(Stored data entries)
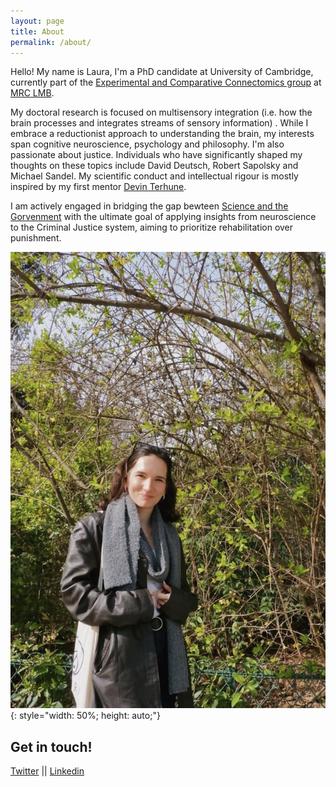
 ```yaml
---
layout: page
title: About
permalink: /about/
---
```


Hello! My name is Laura, I'm a PhD candidate at University of Cambridge, currently part of the [Experimental and Comparative Connectomics group](https://syn.mrc-lmb.cam.ac.uk/index.html) at [MRC LMB](https://www2.mrc-lmb.cam.ac.uk/about-lmb/). 

My doctoral research is focused on multisensory integration (i.e. how the brain processes and integrates streams of sensory information) . While I embrace a reductionist approach to understanding the brain, my interests span  cognitive neuroscience, psychology and philosophy. I'm also passionate about justice. Individuals who have significantly shaped my thoughts on these topics include David Deutsch, Robert Sapolsky and Michael Sandel. My scientific conduct and intellectual rigour is mostly inspired by my first mentor [Devin Terhune](https://en.wikipedia.org/wiki/Devin_Terhune).

I am actively engaged in bridging the gap bewteen [Science and the Gorvenment](https://ukdayone.org/briefings/bringing-science-tech-talent-to-government) with the ultimate goal of applying insights from neuroscience to the Criminal Justice system, aiming to prioritize rehabilitation over punishment. 


![portrait](/images/portrait.JPG){: style="width: 50%; height: auto;"}



Get in touch!
--
[Twitter](https://twitter.com/LauraLungum)
||
[Linkedin](https://www.linkedin.com/in/laura-lungu-907616135/)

_WHAT IS NEEDED:_ Only the text of the records above is to be reproduced, exactly as given; the pictures are dropped.

_FINISHED EXERCISE:_
 ```yaml
---
layout: page
title: About
permalink: /about/
---
```


Hello! My name is Laura, I'm a PhD candidate at University of Cambridge, currently part of the [Experimental and Comparative Connectomics group](https://syn.mrc-lmb.cam.ac.uk/index.html) at [MRC LMB](https://www2.mrc-lmb.cam.ac.uk/about-lmb/). 

My doctoral research is focused on multisensory integration (i.e. how the brain processes and integrates streams of sensory information) . While I embrace a reductionist approach to understanding the brain, my interests span  cognitive neuroscience, psychology and philosophy. I'm also passionate about justice. Individuals who have significantly shaped my thoughts on these topics include David Deutsch, Robert Sapolsky and Michael Sandel. My scientific conduct and intellectual rigour is mostly inspired by my first mentor [Devin Terhune](https://en.wikipedia.org/wiki/Devin_Terhune).

I am actively engaged in bridging the gap bewteen [Science and the Gorvenment](https://ukdayone.org/briefings/bringing-science-tech-talent-to-government) with the ultimate goal of applying insights from neuroscience to the Criminal Justice system, aiming to prioritize rehabilitation over punishment. 


![portrait](/images/portrait.JPG){: style="width: 50%; height: auto;"}



Get in touch!
--
[Twitter](https://twitter.com/LauraLungum)
||
[Linkedin](https://www.linkedin.com/in/laura-lungu-907616135/)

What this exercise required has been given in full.